> [DIRECTIONS FOR THIS TASK]:
Please copy out the lines in the entries that contain "science".

> [TASK INPUT]:
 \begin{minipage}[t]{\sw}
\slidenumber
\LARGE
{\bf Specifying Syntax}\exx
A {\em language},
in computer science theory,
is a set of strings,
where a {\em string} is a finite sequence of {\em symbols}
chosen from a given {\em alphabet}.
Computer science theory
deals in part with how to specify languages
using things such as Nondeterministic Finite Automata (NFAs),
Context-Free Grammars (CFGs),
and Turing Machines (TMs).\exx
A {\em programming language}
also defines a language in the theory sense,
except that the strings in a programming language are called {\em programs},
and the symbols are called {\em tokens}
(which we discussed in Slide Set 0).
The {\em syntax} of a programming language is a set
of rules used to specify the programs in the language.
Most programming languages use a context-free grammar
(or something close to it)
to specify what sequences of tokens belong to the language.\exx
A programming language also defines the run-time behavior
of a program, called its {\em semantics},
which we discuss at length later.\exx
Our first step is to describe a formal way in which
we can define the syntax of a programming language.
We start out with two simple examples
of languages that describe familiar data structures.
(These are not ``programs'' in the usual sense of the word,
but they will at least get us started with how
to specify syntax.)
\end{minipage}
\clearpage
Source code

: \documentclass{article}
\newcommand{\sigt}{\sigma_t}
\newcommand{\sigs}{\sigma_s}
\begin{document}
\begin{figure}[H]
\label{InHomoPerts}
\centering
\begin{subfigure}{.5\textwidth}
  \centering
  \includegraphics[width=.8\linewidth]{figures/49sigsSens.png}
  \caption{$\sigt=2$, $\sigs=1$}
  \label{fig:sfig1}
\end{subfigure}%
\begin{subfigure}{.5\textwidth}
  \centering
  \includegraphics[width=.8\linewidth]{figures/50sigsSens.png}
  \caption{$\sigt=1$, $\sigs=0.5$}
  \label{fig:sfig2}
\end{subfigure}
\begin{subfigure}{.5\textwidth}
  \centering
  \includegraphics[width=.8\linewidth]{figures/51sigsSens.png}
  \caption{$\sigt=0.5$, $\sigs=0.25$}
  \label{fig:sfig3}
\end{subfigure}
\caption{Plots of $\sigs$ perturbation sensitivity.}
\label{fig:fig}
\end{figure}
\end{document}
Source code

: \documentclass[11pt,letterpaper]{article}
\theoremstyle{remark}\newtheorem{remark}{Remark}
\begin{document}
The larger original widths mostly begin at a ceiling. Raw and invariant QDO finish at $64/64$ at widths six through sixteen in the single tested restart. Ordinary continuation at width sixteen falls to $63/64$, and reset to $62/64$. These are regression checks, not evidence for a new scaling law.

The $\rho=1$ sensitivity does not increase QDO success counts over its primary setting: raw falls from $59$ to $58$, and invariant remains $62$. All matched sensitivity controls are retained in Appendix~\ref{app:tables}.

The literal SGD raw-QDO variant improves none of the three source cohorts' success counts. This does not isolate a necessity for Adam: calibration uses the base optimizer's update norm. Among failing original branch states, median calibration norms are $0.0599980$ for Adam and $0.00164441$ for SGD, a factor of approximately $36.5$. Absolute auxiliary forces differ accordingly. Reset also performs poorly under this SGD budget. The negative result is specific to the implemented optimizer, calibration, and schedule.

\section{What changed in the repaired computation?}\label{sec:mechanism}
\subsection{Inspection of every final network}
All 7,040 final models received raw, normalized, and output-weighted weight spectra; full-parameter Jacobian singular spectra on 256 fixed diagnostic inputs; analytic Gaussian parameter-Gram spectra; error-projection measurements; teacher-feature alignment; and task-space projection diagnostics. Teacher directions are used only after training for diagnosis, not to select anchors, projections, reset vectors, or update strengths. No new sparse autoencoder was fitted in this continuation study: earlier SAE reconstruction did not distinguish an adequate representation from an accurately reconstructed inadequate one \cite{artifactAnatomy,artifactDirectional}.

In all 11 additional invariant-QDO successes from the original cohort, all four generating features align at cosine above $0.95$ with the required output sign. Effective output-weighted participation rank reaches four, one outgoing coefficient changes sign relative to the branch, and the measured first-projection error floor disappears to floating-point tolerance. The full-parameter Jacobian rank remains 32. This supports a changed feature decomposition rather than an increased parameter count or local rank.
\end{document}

> [ANSWER FOR THE TASK]:
in computer science theory,
Computer science theory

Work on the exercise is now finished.